Record: 42-32. Change on last season: +6. Pace: 92-70
Quote of the day: "I'll try to forget about it and come back out tomorrow." -- Chad Tracy
Us too, Chad. What happened, guys? I leave you to face one of the weakest teams in the American League, with our ace on the mound, and it all goes to hell in a hand-basket? Sheesh. Hey, Baltimore: we feel sorry for you not being able to get a manager and all that. Here's an 4-0 lead you don't deserve. Anything else we can do? That was what the four unearned runs seemed like. We handed these to the Orioles in a second inning described by the Associated Press as "ghastly".
The Diamondbacks made three errors, tying a franchise record; Tracy first threw the ball down the right-field line, on what should have been a simple groundout, and later flipped the ball over Snyder's head, attempting to come home on another grounder. In between those botched plays, Brandon webb managed to pick an Oriole off - but dropped the ball in the ensuing rundown. That's five games in a row with an error for Arizona - the record is eight, during the 2004 season - and we all know how well that ended.

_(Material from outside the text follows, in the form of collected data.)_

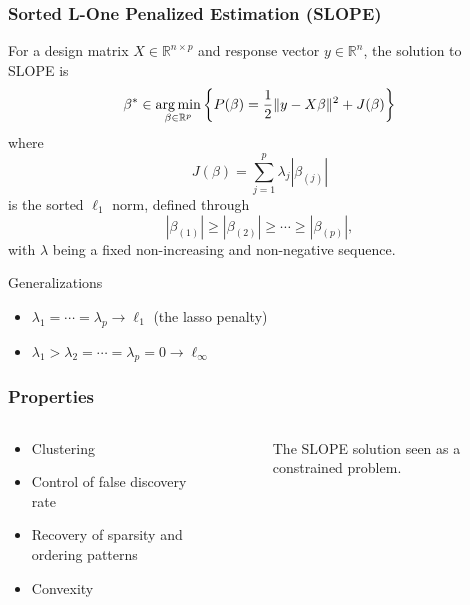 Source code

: \begin{frame}
  \frametitle{Sorted L-One Penalized Estimation (SLOPE)}

  For a design matrix \(X \in \mathbb{R}^{n \times p}\) and response vector \(y \in \mathbb{R}^n\), the solution to SLOPE is
  \[
    \beta^* \in \operatorname*{arg\,min}_{\beta \in \mathbb{R}^p}
    \left\{P(\beta) =  \frac{1}{2} \lVert {y - X \beta} \rVert^2 + J(\beta)\right\}
  \]
  where
  \begin{equation*}
    \label{eq:sorted-l1-norm}
    J(\beta) = \sum_{j=1}^p \lambda_j|\beta_{(j)}|
  \end{equation*}
  is the \alert{sorted \(\ell_1\) norm}, defined through
  \begin{equation}
    |\beta_{(1)}| \geq |\beta_{(2)}| \geq \cdots \geq |\beta_{(p)}|,
  \end{equation}
  with \(\lambda\) being a fixed non-increasing and non-negative sequence.

  \pause

  \begin{block}{Generalizations}
    \begin{itemize}
      \item \(\lambda_1 = \cdots = \lambda_p \rightarrow \ell_1\) (the lasso penalty)
      \item \(\lambda_1 > \lambda_2 = \cdots = \lambda_p = 0 \rightarrow \ell_\infty\)
    \end{itemize}
  \end{block}

\end{frame}

\begin{frame}[c]
  \frametitle{Properties}

  \begin{columns}
    \begin{column}{0.45\textwidth}
      \begin{itemize}
        \item \alert{Clustering}~\parencite{bogdan2022,schneider2020a,figueiredo2016}
        \item \alert{Control of false discovery rate}~\parencite{bogdan2013,bogdan2015}
        \item \alert{Recovery of sparsity and ordering patterns}~\parencite{bogdan2022}
        \item \alert{Convexity}
      \end{itemize}

    \end{column}
    \begin{column}{0.45\textwidth}
      \begin{figure}
        \centering
        \pgfplotsset{width=6cm,height=6cm}
        
        \caption{%
          The SLOPE solution seen as a constrained problem.
        }
        \label{fig:slope-solution}
      \end{figure}

    \end{column}
  \end{columns}

\end{frame}

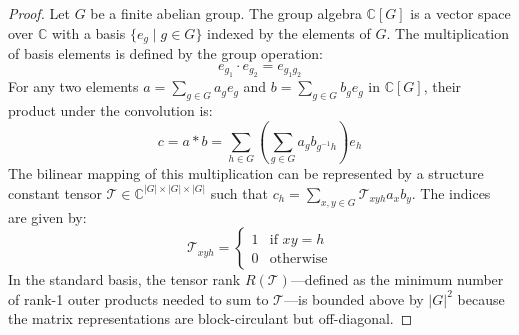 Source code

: \documentclass[11pt,a4paper]{book}
\begin{document}
\begin{proof}
Let $G$ be a finite abelian group. The group algebra $\mathbb{C}[G]$ is a vector space over $\mathbb{C}$ with a basis $\{e_g \mid g \in G\}$ indexed by the elements of $G$. The multiplication of basis elements is defined by the group operation:
\begin{equation}
\label{eq:basis_mult}
e_{g_1} \cdot e_{g_2} = e_{g_1 g_2}
\end{equation}
For any two elements $a = \sum_{g \in G} a_g e_g$ and $b = \sum_{g \in G} b_g e_g$ in $\mathbb{C}[G]$, their product under the convolution is:
\begin{equation}
\label{eq:product_conv}
c = a * b = \sum_{h \in G} \left( \sum_{g \in G} a_g b_{g^{-1} h} \right) e_h
\end{equation}
The bilinear mapping of this multiplication can be represented by a structure constant tensor $\mathcal{T} \in \mathbb{C}^{\lvert G \rvert \times \lvert G \rvert \times \lvert G \rvert}$ such that $c_h = \sum_{x, y \in G} \mathcal{T}_{xyh} a_x b_y$. The indices are given by:
\begin{equation}
\label{eq:structure_constants}
\mathcal{T}_{xyh} = \begin{cases} 1 & \text{if } xy = h \\ 0 & \text{otherwise} \end{cases}
\end{equation}
In the standard basis, the tensor rank $R(\mathcal{T})$---defined as the minimum number of rank-1 outer products needed to sum to $\mathcal{T}$---is bounded above by $\lvert G \rvert^2$ because the matrix representations are block-circulant but off-diagonal.


\end{proof}
\end{document}
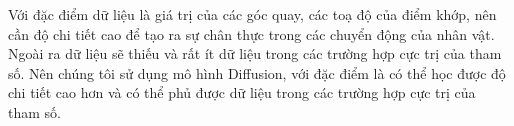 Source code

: 

Với đặc điểm dữ liệu là giá trị của các góc quay, các toạ độ của điểm khớp, nên cần độ chi tiết cao để tạo ra sự chân thực trong các chuyển động của nhân vật. Ngoài ra dữ liệu sẽ thiếu và rất ít dữ liệu trong các trường hợp cực trị của tham số.
Nên chúng tôi sử dụng mô hình Diffusion, với đặc điểm là có thể học được độ chi tiết cao hơn và có thể phủ được dữ liệu trong các trường hợp cực trị của tham số.

%
%


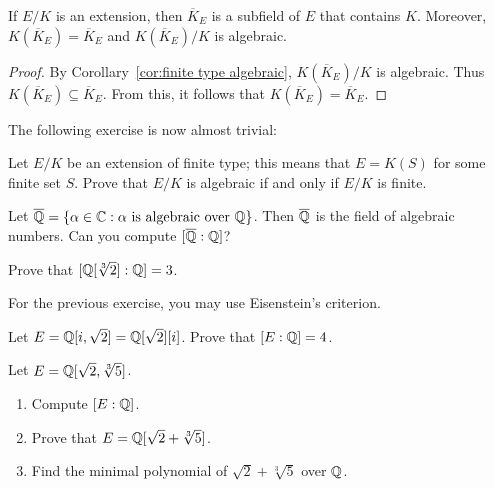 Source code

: \begin{corollary}
	If $E/K$ is  an extension, then $\overline{K}_E$ 
	is a subfield of $E$ that contains $K$. Moreover, 
	$K(\overline{K}_E)=\overline{K}_E$ and 
        $K(\overline{K}_E)/K$ is algebraic. 
\end{corollary}	

\begin{proof}
    By Corollary~\ref{cor:finite type algebraic}, $K(\overline{K}_E)/K$ is algebraic. 
    Thus $K(\overline{K}_E)\subseteq\overline{K}_E$. From this, it follows that
    $K(\overline{K}_E)=\overline{K}_E$. 
\end{proof}

The following exercise is now almost trivial:

\begin{exercise}
\label{xca:finite type}
    Let $E/K$ be an extension of finite type; this means 
    that  
    $E=K(S)$ for some finite
    set $S$.  
    Prove that $E/K$ is algebraic if and only if $E/K$ 
    is finite. 
\end{exercise}

Let $\overline{\Q}=\{\alpha\in\C:\alpha\text{ is algebraic over }\Q\}$. 
Then $\overline{\Q}$ is the field of algebraic numbers. 
Can you compute $[\overline{\Q}:\Q]$?

\begin{exercise}
\label{xca:degree of sqrt[3]2}
    Prove that $[\Q[\sqrt[3]{2}]:\Q]=3$. 
\end{exercise}

For the previous exercise, you may use Eisenstein's criterion. 

\begin{exercise}
\label{xca:Q(i,sqrt2)}
    Let $E=\Q[i,\sqrt{2}]=\Q[\sqrt{2}][i]$. Prove that $[E:\Q]=4$.  
\end{exercise}

\begin{exercise}
\label{xca:Q(sqrt2,sqrt[3]5)}
    Let $E=\Q[\sqrt{2},\sqrt[3]{5}]$. 
    \begin{enumerate}
        \item Compute $[E:\Q]$.
        \item Prove that $E=\Q[\sqrt{2}+\sqrt[3]{5}]$.
        \item Find the minimal polynomial of $\sqrt{2}+\sqrt[3]{5}$ over $\Q$. 
    \end{enumerate}
\end{exercise}

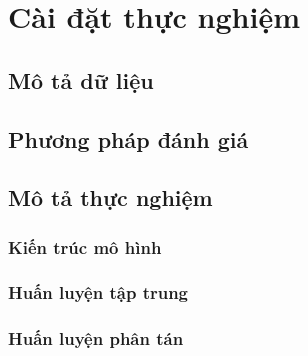 \chapter{Cài đặt thực nghiệm}
\label{Chapter4}

\section{Mô tả dữ liệu}


\section{Phương pháp đánh giá}

\section{Mô tả thực nghiệm}

\subsection{Kiến trúc mô hình}

\subsection{Huấn luyện tập trung}

\subsection{Huấn luyện phân tán}

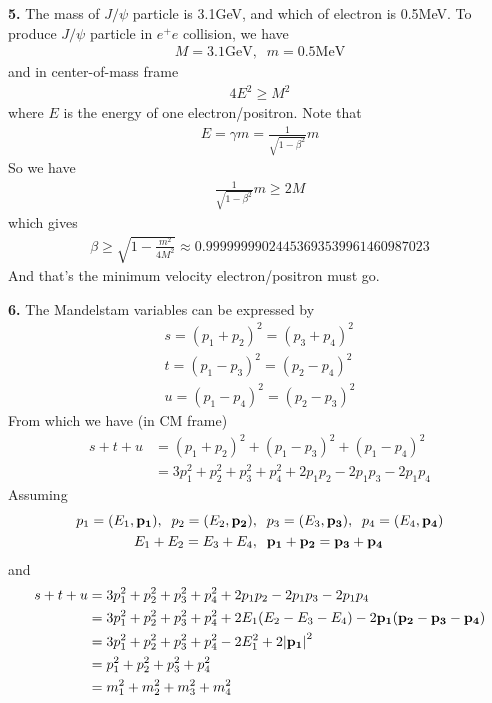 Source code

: \documentclass{article}
\begin{document}
{\bf5.} The mass of $J/\psi$ particle is 3.1GeV, and which of electron is 0.5MeV. To produce $J/\psi$ particle in $e^+e$ collision, we have
\begin{align*}
  M=3.1\text{GeV},\;\;m=0.5\text{MeV}
\end{align*}
and in center-of-mass frame
\begin{align*}
  4E^2\geq M^2
\end{align*}
where $E$ is the energy of one electron/positron. Note that
\begin{align*}
  E=\gamma m=\frac{1}{\sqrt{1-\beta^2}}m
\end{align*}
So we have
\begin{align*}
  \frac{1}{\sqrt{1-\beta^2}}m\geq2M
\end{align*}
which gives
\begin{align*}
  \beta\geq\sqrt{1-\frac{m^2}{4M^2}}\approx0.99999999024453693539961460987023
\end{align*}
And that's the minimum velocity electron/positron must go.

{\bf6.} The Mandelstam variables can be expressed by
\begin{align}
  s=(p_1+p_2)^2=(p_3+p_4)^2\\
  t=(p_1-p_3)^2=(p_2-p_4)^2\\
  u=(p_1-p_4)^2=(p_2-p_3)^2
\end{align}
From which we have (in CM frame)
\begin{align*}
  s+t+u&=(p_1+p_2)^2+(p_1-p_3)^2+(p_1-p_4)^2\\
  &=3p_1^2+p_2^2+p_3^2+p_4^2+2p_1p_2-2p_1p_3-2p_1p_4
\end{align*}
Assuming
\begin{align*}
  p_1=(E_1,\vb{p_1}),\;\;p_2=(E_2,\vb{p_2})&,\;\;p_3=(E_3,\vb{p_3}),\;\;p_4=(E_4,\vb{p_4})\\
  E_1+E_2=E_3+E_4&,\;\;\vb{p_1}+\vb{p_2}=\vb{p_3}+\vb{p_4}
\end{align*}
and
\begin{align*}
  s+t+u&=3p_1^2+p_2^2+p_3^2+p_4^2+2p_1p_2-2p_1p_3-2p_1p_4\\
  &=3p_1^2+p_2^2+p_3^2+p_4^2+2E_1(E_2-E_3-E_4)-2\vb{p_1}(\vb{p_2}-\vb{p_3}-\vb{p_4})\\
  &=3p_1^2+p_2^2+p_3^2+p_4^2-2E_1^2+2\abs{\vb{p_1}}^2\\
  &=p_1^2+p_2^2+p_3^2+p_4^2\\
  &=m_1^2+m_2^2+m_3^2+m_4^2
\end{align*}
\end{document}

That gave the Orioles all the runs they'd need: they added two more in the third and a single in the fourth to make it 7-0, even without their star Tejada, who had his 1,152 consecutive game streak ended with a broken wrist. And there'd be no heroic comeback from the Diamondbacks in this one. Indeed, Cabrera, whom we'd slapped around last weekend in Baltimore, took a no-hitter into the sixth inning. We managed only one more hit than errors - that'd be four in total, for the arithmetically challenged. At least the Chris Young Walk Watch ended, with him drawing not one, but TWO free passes, matching his tally in the previous 125 at-bats.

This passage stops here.